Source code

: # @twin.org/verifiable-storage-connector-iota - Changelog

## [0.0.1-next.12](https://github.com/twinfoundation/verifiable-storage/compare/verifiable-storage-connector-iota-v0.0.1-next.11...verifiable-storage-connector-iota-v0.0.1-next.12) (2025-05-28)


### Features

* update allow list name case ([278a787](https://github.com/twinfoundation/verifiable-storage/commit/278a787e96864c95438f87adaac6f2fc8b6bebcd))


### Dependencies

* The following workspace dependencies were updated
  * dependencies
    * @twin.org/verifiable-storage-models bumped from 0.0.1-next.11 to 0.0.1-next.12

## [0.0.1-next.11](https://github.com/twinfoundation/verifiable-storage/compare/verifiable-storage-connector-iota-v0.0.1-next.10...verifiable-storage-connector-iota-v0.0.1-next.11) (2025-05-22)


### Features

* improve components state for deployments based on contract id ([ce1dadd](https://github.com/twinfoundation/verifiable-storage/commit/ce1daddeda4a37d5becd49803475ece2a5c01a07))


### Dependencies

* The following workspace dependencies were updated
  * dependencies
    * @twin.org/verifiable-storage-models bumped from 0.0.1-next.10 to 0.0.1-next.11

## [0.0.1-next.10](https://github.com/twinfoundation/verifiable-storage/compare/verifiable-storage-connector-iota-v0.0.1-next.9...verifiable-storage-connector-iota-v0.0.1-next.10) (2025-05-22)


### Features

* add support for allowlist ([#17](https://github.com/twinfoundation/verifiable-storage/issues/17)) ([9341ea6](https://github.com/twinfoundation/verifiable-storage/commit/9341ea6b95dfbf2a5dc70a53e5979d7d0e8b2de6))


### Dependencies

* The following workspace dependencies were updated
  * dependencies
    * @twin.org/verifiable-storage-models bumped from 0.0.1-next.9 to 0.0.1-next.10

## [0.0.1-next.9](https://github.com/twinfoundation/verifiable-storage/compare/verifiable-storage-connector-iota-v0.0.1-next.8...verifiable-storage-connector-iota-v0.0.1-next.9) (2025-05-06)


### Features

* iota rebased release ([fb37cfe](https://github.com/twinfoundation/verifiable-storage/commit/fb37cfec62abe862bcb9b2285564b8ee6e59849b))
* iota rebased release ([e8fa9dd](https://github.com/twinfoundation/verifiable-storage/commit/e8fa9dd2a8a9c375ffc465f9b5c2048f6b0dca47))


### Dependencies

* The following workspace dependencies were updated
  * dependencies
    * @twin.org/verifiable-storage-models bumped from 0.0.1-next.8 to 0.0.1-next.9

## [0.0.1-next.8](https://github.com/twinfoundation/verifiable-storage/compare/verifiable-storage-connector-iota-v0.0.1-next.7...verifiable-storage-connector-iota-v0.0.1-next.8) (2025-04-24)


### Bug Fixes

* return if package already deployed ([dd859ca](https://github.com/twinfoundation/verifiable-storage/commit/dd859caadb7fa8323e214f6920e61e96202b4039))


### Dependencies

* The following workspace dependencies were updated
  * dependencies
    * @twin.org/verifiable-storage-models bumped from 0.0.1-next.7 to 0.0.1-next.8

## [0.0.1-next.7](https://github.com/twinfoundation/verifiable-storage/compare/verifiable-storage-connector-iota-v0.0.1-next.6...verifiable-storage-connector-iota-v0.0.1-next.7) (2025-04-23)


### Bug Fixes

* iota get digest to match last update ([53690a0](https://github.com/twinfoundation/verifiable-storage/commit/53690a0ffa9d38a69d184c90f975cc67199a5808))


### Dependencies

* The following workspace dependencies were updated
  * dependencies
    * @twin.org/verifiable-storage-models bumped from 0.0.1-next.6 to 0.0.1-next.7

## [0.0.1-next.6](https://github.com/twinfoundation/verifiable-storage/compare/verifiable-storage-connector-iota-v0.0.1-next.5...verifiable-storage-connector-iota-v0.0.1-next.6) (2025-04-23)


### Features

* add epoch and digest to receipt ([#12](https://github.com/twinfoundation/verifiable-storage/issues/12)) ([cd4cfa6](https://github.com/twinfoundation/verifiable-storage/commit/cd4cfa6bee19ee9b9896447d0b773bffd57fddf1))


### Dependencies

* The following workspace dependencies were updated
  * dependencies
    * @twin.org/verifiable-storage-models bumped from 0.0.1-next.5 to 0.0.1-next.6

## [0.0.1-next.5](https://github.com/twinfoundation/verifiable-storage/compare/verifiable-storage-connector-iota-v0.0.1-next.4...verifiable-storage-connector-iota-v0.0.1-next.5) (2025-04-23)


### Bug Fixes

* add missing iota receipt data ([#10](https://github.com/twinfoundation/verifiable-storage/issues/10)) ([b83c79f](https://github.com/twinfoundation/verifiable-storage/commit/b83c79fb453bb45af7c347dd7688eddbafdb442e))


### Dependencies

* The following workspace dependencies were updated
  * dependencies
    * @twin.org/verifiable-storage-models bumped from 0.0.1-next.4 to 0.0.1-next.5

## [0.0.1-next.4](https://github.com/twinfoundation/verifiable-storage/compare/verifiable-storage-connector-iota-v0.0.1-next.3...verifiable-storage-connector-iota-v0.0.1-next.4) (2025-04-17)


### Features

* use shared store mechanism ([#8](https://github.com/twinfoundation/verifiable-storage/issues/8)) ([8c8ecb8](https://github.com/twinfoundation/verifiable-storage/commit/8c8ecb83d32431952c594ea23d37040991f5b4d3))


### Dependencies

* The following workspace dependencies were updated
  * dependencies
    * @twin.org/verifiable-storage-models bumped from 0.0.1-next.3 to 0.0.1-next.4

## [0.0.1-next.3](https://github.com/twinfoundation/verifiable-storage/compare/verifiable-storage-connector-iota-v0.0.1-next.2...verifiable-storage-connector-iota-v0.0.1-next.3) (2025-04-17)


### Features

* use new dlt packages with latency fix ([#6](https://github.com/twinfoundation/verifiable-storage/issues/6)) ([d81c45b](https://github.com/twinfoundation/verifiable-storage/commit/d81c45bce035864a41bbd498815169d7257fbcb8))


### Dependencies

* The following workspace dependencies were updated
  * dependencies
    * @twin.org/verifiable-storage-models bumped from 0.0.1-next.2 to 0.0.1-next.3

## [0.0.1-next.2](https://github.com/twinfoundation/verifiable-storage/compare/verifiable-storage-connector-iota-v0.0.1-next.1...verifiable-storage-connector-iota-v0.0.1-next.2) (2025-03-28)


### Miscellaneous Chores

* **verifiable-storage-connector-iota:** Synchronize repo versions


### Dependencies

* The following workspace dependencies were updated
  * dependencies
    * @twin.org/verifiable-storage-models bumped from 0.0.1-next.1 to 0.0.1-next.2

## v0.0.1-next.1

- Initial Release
========================================================================
* _WORK TO BE COMPLETED_: Every entry above should be transcribed exactly and in full.

* _SOLUTION BELOW_:
Source code

: # @twin.org/verifiable-storage-connector-iota - Changelog

## [0.0.1-next.12](https://github.com/twinfoundation/verifiable-storage/compare/verifiable-storage-connector-iota-v0.0.1-next.11...verifiable-storage-connector-iota-v0.0.1-next.12) (2025-05-28)


### Features

* update allow list name case ([278a787](https://github.com/twinfoundation/verifiable-storage/commit/278a787e96864c95438f87adaac6f2fc8b6bebcd))


### Dependencies

* The following workspace dependencies were updated
  * dependencies
    * @twin.org/verifiable-storage-models bumped from 0.0.1-next.11 to 0.0.1-next.12

## [0.0.1-next.11](https://github.com/twinfoundation/verifiable-storage/compare/verifiable-storage-connector-iota-v0.0.1-next.10...verifiable-storage-connector-iota-v0.0.1-next.11) (2025-05-22)


### Features

* improve components state for deployments based on contract id ([ce1dadd](https://github.com/twinfoundation/verifiable-storage/commit/ce1daddeda4a37d5becd49803475ece2a5c01a07))


### Dependencies

* The following workspace dependencies were updated
  * dependencies
    * @twin.org/verifiable-storage-models bumped from 0.0.1-next.10 to 0.0.1-next.11

## [0.0.1-next.10](https://github.com/twinfoundation/verifiable-storage/compare/verifiable-storage-connector-iota-v0.0.1-next.9...verifiable-storage-connector-iota-v0.0.1-next.10) (2025-05-22)


### Features

* add support for allowlist ([#17](https://github.com/twinfoundation/verifiable-storage/issues/17)) ([9341ea6](https://github.com/twinfoundation/verifiable-storage/commit/9341ea6b95dfbf2a5dc70a53e5979d7d0e8b2de6))


### Dependencies

* The following workspace dependencies were updated
  * dependencies
    * @twin.org/verifiable-storage-models bumped from 0.0.1-next.9 to 0.0.1-next.10

## [0.0.1-next.9](https://github.com/twinfoundation/verifiable-storage/compare/verifiable-storage-connector-iota-v0.0.1-next.8...verifiable-storage-connector-iota-v0.0.1-next.9) (2025-05-06)


### Features

* iota rebased release ([fb37cfe](https://github.com/twinfoundation/verifiable-storage/commit/fb37cfec62abe862bcb9b2285564b8ee6e59849b))
* iota rebased release ([e8fa9dd](https://github.com/twinfoundation/verifiable-storage/commit/e8fa9dd2a8a9c375ffc465f9b5c2048f6b0dca47))


### Dependencies

* The following workspace dependencies were updated
  * dependencies
    * @twin.org/verifiable-storage-models bumped from 0.0.1-next.8 to 0.0.1-next.9

## [0.0.1-next.8](https://github.com/twinfoundation/verifiable-storage/compare/verifiable-storage-connector-iota-v0.0.1-next.7...verifiable-storage-connector-iota-v0.0.1-next.8) (2025-04-24)


### Bug Fixes

* return if package already deployed ([dd859ca](https://github.com/twinfoundation/verifiable-storage/commit/dd859caadb7fa8323e214f6920e61e96202b4039))


### Dependencies

* The following workspace dependencies were updated
  * dependencies
    * @twin.org/verifiable-storage-models bumped from 0.0.1-next.7 to 0.0.1-next.8

## [0.0.1-next.7](https://github.com/twinfoundation/verifiable-storage/compare/verifiable-storage-connector-iota-v0.0.1-next.6...verifiable-storage-connector-iota-v0.0.1-next.7) (2025-04-23)


### Bug Fixes

* iota get digest to match last update ([53690a0](https://github.com/twinfoundation/verifiable-storage/commit/53690a0ffa9d38a69d184c90f975cc67199a5808))


### Dependencies

* The following workspace dependencies were updated
  * dependencies
    * @twin.org/verifiable-storage-models bumped from 0.0.1-next.6 to 0.0.1-next.7

## [0.0.1-next.6](https://github.com/twinfoundation/verifiable-storage/compare/verifiable-storage-connector-iota-v0.0.1-next.5...verifiable-storage-connector-iota-v0.0.1-next.6) (2025-04-23)


### Features

* add epoch and digest to receipt ([#12](https://github.com/twinfoundation/verifiable-storage/issues/12)) ([cd4cfa6](https://github.com/twinfoundation/verifiable-storage/commit/cd4cfa6bee19ee9b9896447d0b773bffd57fddf1))


### Dependencies

* The following workspace dependencies were updated
  * dependencies
    * @twin.org/verifiable-storage-models bumped from 0.0.1-next.5 to 0.0.1-next.6

## [0.0.1-next.5](https://github.com/twinfoundation/verifiable-storage/compare/verifiable-storage-connector-iota-v0.0.1-next.4...verifiable-storage-connector-iota-v0.0.1-next.5) (2025-04-23)


### Bug Fixes

* add missing iota receipt data ([#10](https://github.com/twinfoundation/verifiable-storage/issues/10)) ([b83c79f](https://github.com/twinfoundation/verifiable-storage/commit/b83c79fb453bb45af7c347dd7688eddbafdb442e))


### Dependencies

* The following workspace dependencies were updated
  * dependencies
    * @twin.org/verifiable-storage-models bumped from 0.0.1-next.4 to 0.0.1-next.5

## [0.0.1-next.4](https://github.com/twinfoundation/verifiable-storage/compare/verifiable-storage-connector-iota-v0.0.1-next.3...verifiable-storage-connector-iota-v0.0.1-next.4) (2025-04-17)


### Features

* use shared store mechanism ([#8](https://github.com/twinfoundation/verifiable-storage/issues/8)) ([8c8ecb8](https://github.com/twinfoundation/verifiable-storage/commit/8c8ecb83d32431952c594ea23d37040991f5b4d3))


### Dependencies

* The following workspace dependencies were updated
  * dependencies
    * @twin.org/verifiable-storage-models bumped from 0.0.1-next.3 to 0.0.1-next.4

## [0.0.1-next.3](https://github.com/twinfoundation/verifiable-storage/compare/verifiable-storage-connector-iota-v0.0.1-next.2...verifiable-storage-connector-iota-v0.0.1-next.3) (2025-04-17)


### Features

* use new dlt packages with latency fix ([#6](https://github.com/twinfoundation/verifiable-storage/issues/6)) ([d81c45b](https://github.com/twinfoundation/verifiable-storage/commit/d81c45bce035864a41bbd498815169d7257fbcb8))


### Dependencies

* The following workspace dependencies were updated
  * dependencies
    * @twin.org/verifiable-storage-models bumped from 0.0.1-next.2 to 0.0.1-next.3

## [0.0.1-next.2](https://github.com/twinfoundation/verifiable-storage/compare/verifiable-storage-connector-iota-v0.0.1-next.1...verifiable-storage-connector-iota-v0.0.1-next.2) (2025-03-28)


### Miscellaneous Chores

* **verifiable-storage-connector-iota:** Synchronize repo versions


### Dependencies

* The following workspace dependencies were updated
  * dependencies
    * @twin.org/verifiable-storage-models bumped from 0.0.1-next.1 to 0.0.1-next.2

## v0.0.1-next.1

- Initial Release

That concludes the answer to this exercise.